What would Canadians do if the Great Barrier Reef was at risk of being destroyed? Or if the Amazon was on the brink of annihilation? We would do what we -- and citizens across the world -- have done. We would stand together and say "no."

Right now a global treasure, the Great Bear, is at risk in Canada's own backyard. You can help. And it is as simple as standing up and saying you care.

The Great Bear region is the destination of Enbridge's proposed Northern Gateway oil pipeline. A project that would transport 525 thousand barrels of diluted bitumen everyday from Alberta's oil sands over forest and river. That would bring 220 super oil tankers into the Great Bear Sea every year. A project that would virtually guarantee an oil spill.

There is no other place on Earth like the Great Bear region of British Columbia. It is home to one of the world's last intact coastal temperate rainforests. It's crossed by the planet's last large clusters of wild salmon rivers. Unique animals -- spirit bears, Pacific coastal wolves -- live here and nowhere else. Its forests are habitat for Canada's dwindling grizzlies.
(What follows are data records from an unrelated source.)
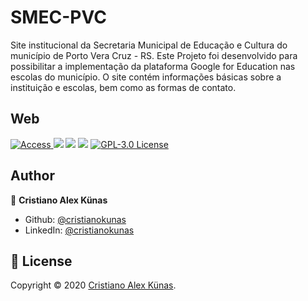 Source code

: # SMEC-PVC
Site institucional da Secretaria Municipal de Educação e Cultura do município de Porto Vera Cruz - RS. Este Projeto foi desenvolvido para possibilitar a implementação da plataforma Google for Education nas escolas do município. O site contém informações básicas sobre a instituição e escolas, bem como as formas de contato.

## Web

<a href="https://portoveracruzrs.com.br/" target="_blank">
  <img alt="Access" src="https://img.shields.io/badge/portoveracruzrs.com.br-4285F4?logo=google-chrome&logoColor=white" />
</a>
  
<img src="https://img.shields.io/badge/VS%20Code-007ACC?logo=visual-studio-code&logoColor=white"/>

<img src="https://img.shields.io/badge/HTML-239120?logo=html5&logoColor=white"/>

<img src="https://img.shields.io/badge/CSS-239120?logo=css3&logoColor=white"/>

<a href="https://github.com/cristianokunas/SMEC-PVC/blob/main/LICENSE" target="_blank">
  <img alt="GPL-3.0 License" src="https://img.shields.io/badge/Licence-GPL--3.0-important" />
</a>

</p>

## Author

👤 **Cristiano Alex Künas**

* Github: [@cristianokunas](https://github.com/cristianokunas)
* LinkedIn: [@cristianokunas](https://linkedin.com/in/cristianokunas)

## 📝 License

Copyright © 2020 [Cristiano Alex Künas](https://github.com/cristianokunas).
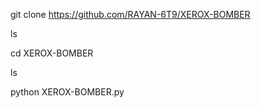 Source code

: git clone https://github.com/RAYAN-6T9/XEROX-BOMBER

ls

cd XEROX-BOMBER

ls

python XEROX-BOMBER.py
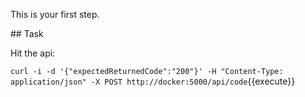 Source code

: This is your first step.

## Task

Hit the api:

`curl -i -d '{"expectedReturnedCode":"200"}' -H "Content-Type: application/json" -X POST http://docker:5000/api/code`{{execute}} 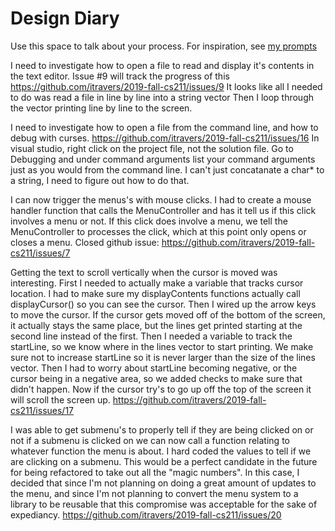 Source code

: # Design Diary
Use this space to talk about your process.  For inspiration, see [my prompts](../../../docs/sample_reflection.md) 

I need to investigate how to open a file to read and display it's contents in the text editor. Issue #9 will track
the progress of this https://github.com/itravers/2019-fall-cs211/issues/9
It looks like all I needed to do was read a file in line by line into a string vector
Then I loop through the vector printing line by line to the screen.

I need to investigate how to open a file from the command line, and how to debug with curses.
https://github.com/itravers/2019-fall-cs211/issues/16
In visual studio, right click on the project file, not the solution file.
Go to Debugging and under command arguments list your command arguments just as you would from the command line.
I can't just concatanate a char* to a string, I need to figure out how to do that.

I can now trigger the menus's with mouse clicks. I had to create a mouse handler function
that calls the MenuController and has it tell us if this click involves a menu or not.
If this click does involve a menu, we tell the MenuController to processes the click, 
which at this point only opens or closes a menu. Closed github issue:
https://github.com/itravers/2019-fall-cs211/issues/7

Getting the text to scroll vertically when the cursor is moved was interesting.
First I needed to actually make a variable that tracks cursor location.
I had to make sure my displayContents functions actually call displayCursor()
so you can see the cursor. Then I wired up the arrow keys to move the cursor.
If the cursor gets moved off of the bottom of the screen, it actually stays
the same place, but the lines get printed starting at the second line instead of 
the first. Then I needed a variable to track the startLine, so we know where
in the lines vector to start printing. We make sure not to increase startLine so
it is never larger than the size of the lines vector. Then I had to worry about
startLine becoming negative, or the cursor being in a negative area, so we 
added checks to make sure that didn't happen. Now if the cursor try's to
go up off the top of the screen it will scroll the screen up.
https://github.com/itravers/2019-fall-cs211/issues/17

I was able to get submenu's to properly tell if they are being clicked on or not
if a submenu is clicked on we can now call a function relating to whatever
function the menu is about. I hard coded the values to tell if we are clicking
on a submenu. This would be a perfect candidate in the future for being refactored
to take out all the "magic numbers". In this case, I decided that since I'm not
planning on doing a great amount of updates to the menu, and since I'm not planning
to convert the menu system to a library to be reusable that this compromise
was acceptable for the sake of expediancy. 
https://github.com/itravers/2019-fall-cs211/issues/20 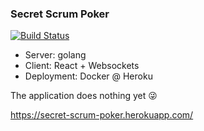 ### Secret Scrum Poker
[![Build Status](https://travis-ci.org/vchervanev/secret-scrum-poker.svg?branch=master)](https://travis-ci.org/vchervanev/secret-scrum-poker)

* Server: golang
* Client: React + Websockets
* Deployment: Docker @ Heroku

The application does nothing yet 😜

https://secret-scrum-poker.herokuapp.com/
Its seas are a refuge for threatened whales.

Coastal First Nations have spent a decade building an economy here that is underpinned by the health of its lands and waters. It supports 30,000 full-time jobs and diverse communities who call this place home. And it's one of world's best examples of a sustainable regional economy. This is no place for an oil pipeline or tankers.

Here are the facts:

• The Great Bear Sea is ranked one of the world's most treacherous waters by Environment Canada. Its unpredictable weather and massive swells make it an infamously dangerous sea way.
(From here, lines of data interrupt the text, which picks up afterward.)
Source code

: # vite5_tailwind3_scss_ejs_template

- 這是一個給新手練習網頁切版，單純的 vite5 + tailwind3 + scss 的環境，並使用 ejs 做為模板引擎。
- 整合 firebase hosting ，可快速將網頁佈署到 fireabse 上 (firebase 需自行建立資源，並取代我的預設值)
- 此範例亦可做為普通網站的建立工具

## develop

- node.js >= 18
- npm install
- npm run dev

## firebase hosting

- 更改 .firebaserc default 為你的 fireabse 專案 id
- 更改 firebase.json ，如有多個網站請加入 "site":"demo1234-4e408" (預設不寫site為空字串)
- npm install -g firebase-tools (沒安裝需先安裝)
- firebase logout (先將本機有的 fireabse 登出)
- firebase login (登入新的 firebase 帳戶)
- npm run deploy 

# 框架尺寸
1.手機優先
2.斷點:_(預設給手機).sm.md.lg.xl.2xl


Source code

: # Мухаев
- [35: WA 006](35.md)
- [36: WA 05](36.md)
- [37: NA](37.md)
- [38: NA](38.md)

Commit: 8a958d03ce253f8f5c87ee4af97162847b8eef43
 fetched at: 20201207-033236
• A recent study commissioned by the province of British Columbia found that if there was an oil spill in this region, only 3 to 4 per cent of it could be cleaned up within 5 days.
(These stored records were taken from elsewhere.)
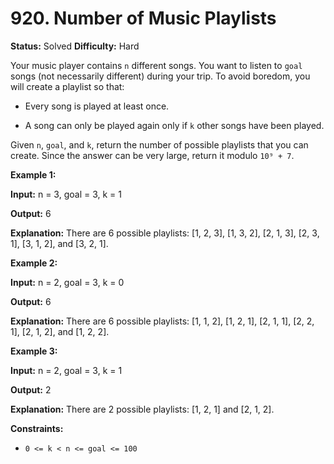 # 920. Number of Music Playlists

**Status:** Solved
**Difficulty:** Hard

Your music player contains `n` different songs. You want to listen to `goal` songs (not necessarily different) during your trip. To avoid boredom, you will create a playlist so that:

- Every song is played at least once.

- A song can only be played again only if `k` other songs have been played.

Given `n`, `goal`, and `k`, return the number of possible playlists that you can create. Since the answer can be very large, return it modulo `10⁹ + 7`.

 

**Example 1:**

**Input:** n = 3, goal = 3, k = 1

**Output:** 6

**Explanation:** There are 6 possible playlists: [1, 2, 3], [1, 3, 2], [2, 1, 3], [2, 3, 1], [3, 1, 2], and [3, 2, 1].


**Example 2:**

**Input:** n = 2, goal = 3, k = 0

**Output:** 6

**Explanation:** There are 6 possible playlists: [1, 1, 2], [1, 2, 1], [2, 1, 1], [2, 2, 1], [2, 1, 2], and [1, 2, 2].


**Example 3:**

**Input:** n = 2, goal = 3, k = 1

**Output:** 2

**Explanation:** There are 2 possible playlists: [1, 2, 1] and [2, 1, 2].
 

**Constraints:**

- `0 <= k < n <= goal <= 100` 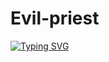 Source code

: # Evil-priest 
 
 
 
[![Typing SVG](https://readme-typing-svg.herokuapp.com?font=Bomber+Escort&color=F70000&size=23&lines=HAI+GUYS,+WELCOME+TO+MY+PROFILE)](https://bit.ly/3lC8I7t)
• Despite the Canadian government's claim that it can build a "world class" oil spill prevention and recovery strategy, there is no adequate technology to recover diluted bitumen -- which is much heavier than oil -- in the Great Bear's remote waters. Further, the "world class" standard of oil spill recovery is only 15 per cent, far from what most of us would consider reasonable or safe.

An oil spill here would be disastrous. It would destroy an irreplaceable ecosystem and the lives of the people who depend on it. You can help by adding your name to a growing list of Canadians who care.

We've seen it before. As close to home as Alaska, where the Exxon Valdez oil tanker spill devastated wildlife, communities and cost a generation its livelihoods. As close to home as Michigan, where an Enbridge pipeline leaked 800 thousand barrels of diluted bitumen into the Kalamazoo River. It is still being cleaned up, three years later.

We can stop it from happening here, in the Great Bear.

In a few weeks time, the Joint Review Panel will make its recommendation to the Canadian government about whether to proceed with Enbridge's proposed Northern Gateway oil pipeline or not.

It is urgent that people across the country and the world stand alongside British Columbians, First Nations communities and local residents in their opposition. When Canadians say they care, the government of Canada must listen.